*PROBLEM*.
Your response should be every line of the data, written out exactly.

*DATA*.
= = = =
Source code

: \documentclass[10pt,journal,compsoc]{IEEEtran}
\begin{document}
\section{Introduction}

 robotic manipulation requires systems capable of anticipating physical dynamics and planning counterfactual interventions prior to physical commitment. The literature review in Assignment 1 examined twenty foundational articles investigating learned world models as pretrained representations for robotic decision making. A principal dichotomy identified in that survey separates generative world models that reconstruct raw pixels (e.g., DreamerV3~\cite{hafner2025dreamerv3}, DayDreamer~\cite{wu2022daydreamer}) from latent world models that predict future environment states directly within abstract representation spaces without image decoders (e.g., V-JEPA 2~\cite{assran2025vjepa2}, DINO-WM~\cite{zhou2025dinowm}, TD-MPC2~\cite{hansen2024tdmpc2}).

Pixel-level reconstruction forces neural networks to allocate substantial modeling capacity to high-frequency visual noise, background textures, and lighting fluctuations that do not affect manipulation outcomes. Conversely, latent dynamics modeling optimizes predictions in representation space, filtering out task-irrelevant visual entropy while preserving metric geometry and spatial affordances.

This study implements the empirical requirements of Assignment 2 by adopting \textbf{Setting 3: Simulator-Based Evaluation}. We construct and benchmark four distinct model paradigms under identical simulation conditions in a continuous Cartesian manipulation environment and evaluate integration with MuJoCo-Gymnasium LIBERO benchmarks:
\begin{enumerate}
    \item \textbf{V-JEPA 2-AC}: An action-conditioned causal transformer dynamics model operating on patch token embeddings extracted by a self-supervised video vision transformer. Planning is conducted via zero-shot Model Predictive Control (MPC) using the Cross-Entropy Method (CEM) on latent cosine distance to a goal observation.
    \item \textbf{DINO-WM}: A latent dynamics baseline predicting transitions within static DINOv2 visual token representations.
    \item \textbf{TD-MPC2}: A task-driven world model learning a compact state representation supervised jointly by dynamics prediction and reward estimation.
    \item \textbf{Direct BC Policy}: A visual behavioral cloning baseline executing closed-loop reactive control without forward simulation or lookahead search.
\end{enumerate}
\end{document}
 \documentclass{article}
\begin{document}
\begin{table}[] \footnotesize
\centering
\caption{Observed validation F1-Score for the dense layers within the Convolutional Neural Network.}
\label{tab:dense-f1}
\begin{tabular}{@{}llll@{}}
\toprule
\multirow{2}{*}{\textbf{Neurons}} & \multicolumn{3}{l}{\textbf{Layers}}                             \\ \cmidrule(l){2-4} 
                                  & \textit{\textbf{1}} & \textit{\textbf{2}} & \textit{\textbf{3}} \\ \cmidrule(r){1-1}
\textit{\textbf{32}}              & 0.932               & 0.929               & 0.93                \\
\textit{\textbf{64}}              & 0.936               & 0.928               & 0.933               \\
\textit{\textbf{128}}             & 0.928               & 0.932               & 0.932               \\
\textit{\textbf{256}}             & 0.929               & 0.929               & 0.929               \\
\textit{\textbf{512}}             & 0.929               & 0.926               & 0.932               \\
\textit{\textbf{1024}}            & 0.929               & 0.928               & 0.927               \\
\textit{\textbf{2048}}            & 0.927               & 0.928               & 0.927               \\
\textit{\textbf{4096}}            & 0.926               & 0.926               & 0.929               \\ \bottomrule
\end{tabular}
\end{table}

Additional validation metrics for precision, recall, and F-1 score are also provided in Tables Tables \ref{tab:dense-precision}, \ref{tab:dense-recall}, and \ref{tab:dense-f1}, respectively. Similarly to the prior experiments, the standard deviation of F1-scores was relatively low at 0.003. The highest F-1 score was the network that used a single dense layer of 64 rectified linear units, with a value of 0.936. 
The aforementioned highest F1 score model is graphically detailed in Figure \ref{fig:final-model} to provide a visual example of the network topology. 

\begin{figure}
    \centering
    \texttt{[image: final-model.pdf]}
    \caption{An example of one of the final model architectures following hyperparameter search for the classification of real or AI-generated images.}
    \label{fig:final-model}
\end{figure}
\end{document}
= = = =
*RESULT FOR THIS TASK*.
Source code

: \documentclass[10pt,journal,compsoc]{IEEEtran}
\begin{document}
\section{Introduction}

 robotic manipulation requires systems capable of anticipating physical dynamics and planning counterfactual interventions prior to physical commitment. The literature review in Assignment 1 examined twenty foundational articles investigating learned world models as pretrained representations for robotic decision making. A principal dichotomy identified in that survey separates generative world models that reconstruct raw pixels (e.g., DreamerV3~\cite{hafner2025dreamerv3}, DayDreamer~\cite{wu2022daydreamer}) from latent world models that predict future environment states directly within abstract representation spaces without image decoders (e.g., V-JEPA 2~\cite{assran2025vjepa2}, DINO-WM~\cite{zhou2025dinowm}, TD-MPC2~\cite{hansen2024tdmpc2}).

Pixel-level reconstruction forces neural networks to allocate substantial modeling capacity to high-frequency visual noise, background textures, and lighting fluctuations that do not affect manipulation outcomes. Conversely, latent dynamics modeling optimizes predictions in representation space, filtering out task-irrelevant visual entropy while preserving metric geometry and spatial affordances.

This study implements the empirical requirements of Assignment 2 by adopting \textbf{Setting 3: Simulator-Based Evaluation}. We construct and benchmark four distinct model paradigms under identical simulation conditions in a continuous Cartesian manipulation environment and evaluate integration with MuJoCo-Gymnasium LIBERO benchmarks:
\begin{enumerate}
    \item \textbf{V-JEPA 2-AC}: An action-conditioned causal transformer dynamics model operating on patch token embeddings extracted by a self-supervised video vision transformer. Planning is conducted via zero-shot Model Predictive Control (MPC) using the Cross-Entropy Method (CEM) on latent cosine distance to a goal observation.
    \item \textbf{DINO-WM}: A latent dynamics baseline predicting transitions within static DINOv2 visual token representations.
    \item \textbf{TD-MPC2}: A task-driven world model learning a compact state representation supervised jointly by dynamics prediction and reward estimation.
    \item \textbf{Direct BC Policy}: A visual behavioral cloning baseline executing closed-loop reactive control without forward simulation or lookahead search.
\end{enumerate}
\end{document}
 \documentclass{article}
\begin{document}
\begin{table}[] \footnotesize
\centering
\caption{Observed validation F1-Score for the dense layers within the Convolutional Neural Network.}
\label{tab:dense-f1}
\begin{tabular}{@{}llll@{}}
\toprule
\multirow{2}{*}{\textbf{Neurons}} & \multicolumn{3}{l}{\textbf{Layers}}                             \\ \cmidrule(l){2-4} 
                                  & \textit{\textbf{1}} & \textit{\textbf{2}} & \textit{\textbf{3}} \\ \cmidrule(r){1-1}
\textit{\textbf{32}}              & 0.932               & 0.929               & 0.93                \\
\textit{\textbf{64}}              & 0.936               & 0.928               & 0.933               \\
\textit{\textbf{128}}             & 0.928               & 0.932               & 0.932               \\
\textit{\textbf{256}}             & 0.929               & 0.929               & 0.929               \\
\textit{\textbf{512}}             & 0.929               & 0.926               & 0.932               \\
\textit{\textbf{1024}}            & 0.929               & 0.928               & 0.927               \\
\textit{\textbf{2048}}            & 0.927               & 0.928               & 0.927               \\
\textit{\textbf{4096}}            & 0.926               & 0.926               & 0.929               \\ \bottomrule
\end{tabular}
\end{table}

Additional validation metrics for precision, recall, and F-1 score are also provided in Tables Tables \ref{tab:dense-precision}, \ref{tab:dense-recall}, and \ref{tab:dense-f1}, respectively. Similarly to the prior experiments, the standard deviation of F1-scores was relatively low at 0.003. The highest F-1 score was the network that used a single dense layer of 64 rectified linear units, with a value of 0.936. 
The aforementioned highest F1 score model is graphically detailed in Figure \ref{fig:final-model} to provide a visual example of the network topology. 

\begin{figure}
    \centering
    \texttt{[image: final-model.pdf]}
    \caption{An example of one of the final model architectures following hyperparameter search for the classification of real or AI-generated images.}
    \label{fig:final-model}
\end{figure}
\end{document}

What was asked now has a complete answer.